There are two interesting things in templates, first being the variable output, <%= VARIABLE-NAME %> which will output the value of variable. We’ll push the variables (entire model) when initializing/rendering template. The second one (only in task-item template) is the if statements (<% if (status == 1) { %> checked=”checked” <% } %>). As you can see, “normal” javascript code is embedded in <% and %>.

Other notable parts of HTML markup are the buttons and UL and TABLE element where our functionalities will be attached (ul#projects, a#add-project, a#add-task, a#remove-project and tbody#tasks).

Backbone.js models

Now lets get started with Backbone part, all of our code can be found at /client/js/tasks.js file. File is pretty much well documented which should give you the details. We’ll cover main aspects and Backbone concepts in more detail but for coding details be sure to check comments.

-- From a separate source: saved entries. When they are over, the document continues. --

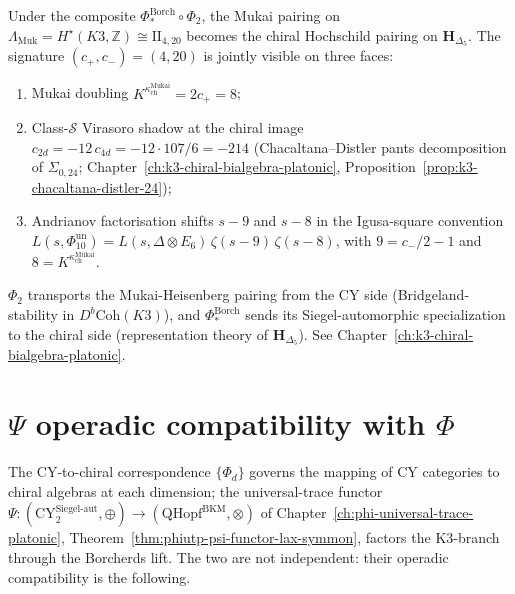 \begin{remark}
\label{rem:cy2ch-mukai-4-20-signature}
Under the composite $\Phi^{\mathrm{Borch}}_*\circ\Phi_2$, the Mukai pairing on
$\Lambda_{\mathrm{Muk}} = H^\star(K3,\mathbb Z) \cong \mathrm{II}_{4,20}$
becomes the chiral Hochschild pairing on $\mathbf H_{\Delta_5}$. The
signature $(c_+, c_-) = (4, 20)$ is jointly visible on three faces:
\begin{enumerate}
\item Mukai doubling $K^{\kappa_{\mathrm{ch}}^{\mathrm{Mukai}}} = 2c_+ = 8$;
\item Class-$\mathcal S$ Virasoro shadow at the chiral image
 $c_{2d} = -12\,c_{4d} = -12\cdot 107/6 = -214$
 (Chacaltana--Distler pants decomposition of $\Sigma_{0,24}$;
 Chapter~\ref{ch:k3-chiral-bialgebra-platonic},
 Proposition~\ref{prop:k3-chacaltana-distler-24});
\item Andrianov factorisation shifts $s-9$ and $s-8$ in the
 Igusa-square convention
 $L(s,\Phi_{10}^{\mathrm{un}}) = L(s,\Delta\otimes E_6)\,\zeta(s-9)\,\zeta(s-8)$,
 with $9 = c_-/2 - 1$ and $8 = K^{\kappa_{\mathrm{ch}}^{\mathrm{Mukai}}}$.
\end{enumerate}
$\Phi_2$ transports the Mukai-Heisenberg pairing from the CY side
(Bridgeland-stability in $D^b\mathrm{Coh}(K3)$), and
$\Phi^{\mathrm{Borch}}_*$ sends its Siegel-automorphic specialization to
the chiral side (representation theory of $\mathbf H_{\Delta_5}$). See
Chapter~\ref{ch:k3-chiral-bialgebra-platonic}.
\end{remark}

\section{\texorpdfstring{$\Psi$}{Psi} operadic compatibility with \texorpdfstring{$\Phi$}{Phi}}
\label{sec:cy2ch-psi-operadic-compatibility}

The CY-to-chiral correspondence $\{\Phi_d\}$ governs the
mapping of CY categories to chiral algebras at each dimension; the
universal-trace functor
$\Psi: (\mathrm{CY}^{\mathrm{Siegel\text{-}aut}}_2, \oplus) \to
(\mathrm{QHopf}^{\mathrm{BKM}}, \otimes)$ of
Chapter~\ref{ch:phi-universal-trace-platonic},
Theorem~\ref{thm:phiutp-psi-functor-lax-symmon}, factors the K3-branch
through the Borcherds lift. The two are not independent: their
operadic compatibility is the following.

Lets discuss what we need to accomplish first. We need to be able to create new projects, add tasks to them, delete tasks, modify tasks, deleting project (and its tasks) and modify project. We also need to be able to display tasks for selected project.

OK, first we are declaring and initializing some variables which aren’t directly connected to Backbone functionalities.

After that we are creating our first Backbone model (Backbone.Model.extend) and defining two main parts – default values (which will be used in the process of creating new task and also to let the Backbone know how are object looks like) and URI at which Backbone will be doing the CRUD operations. Beside defining models we are also defining collection (Backbone.Collection.extend) which will hold our items (and will be communicating with view objects).

/*
 * This is our Backbone model representation (as you can see attributes are the same as in the database table)
 */
Task = Backbone.Model.extend({
	/*
	 * We need to define default values which will be used in model creation (and to give Backbone some info what our model look like)
	 */
	defaults: {
		id: null,
		date_created: today.getFullYear() + '-' + (1 + today.getMonth()) + '-' + today.getDate() + ' ' + today.getHours() + ':' + today.getMinutes() + ':' + today.getSeconds(),
		date_due: tomorrow.getFullYear() + '-' + (1 + tomorrow.getMonth()) + '-' + tomorrow.getDate() + ' ' + tomorrow.getHours() + ':' + tomorrow.getMinutes() + ':' + tomorrow.getSeconds(),
		project_id : null,
		status: 0,
		task: ''
	},
	/*
	 * This is the URI where the Backbone will communicate with our server part
	 */
	urlRoot: serverUrl + 'task'
});

/*
 * We also need a collection object which will hold our models (so it will be able to communicate with Backbone views more easily)
 */
TaskCollection = Backbone.Collection.extend({
	/*
	 * Model which this collection will hold and manipulate
	 */
	model: Task,
	/*
	 * URI for fetching the tasks
	 */
	url: serverUrl + 'task'
});

Backbone.js view objects

The most important part of our application are the view objects which are defining and consuming events which transforms and persist our data to database. There are three type of views in our tasks application – list view, item view and form modal dialog view (every model has one which makes 6 view total).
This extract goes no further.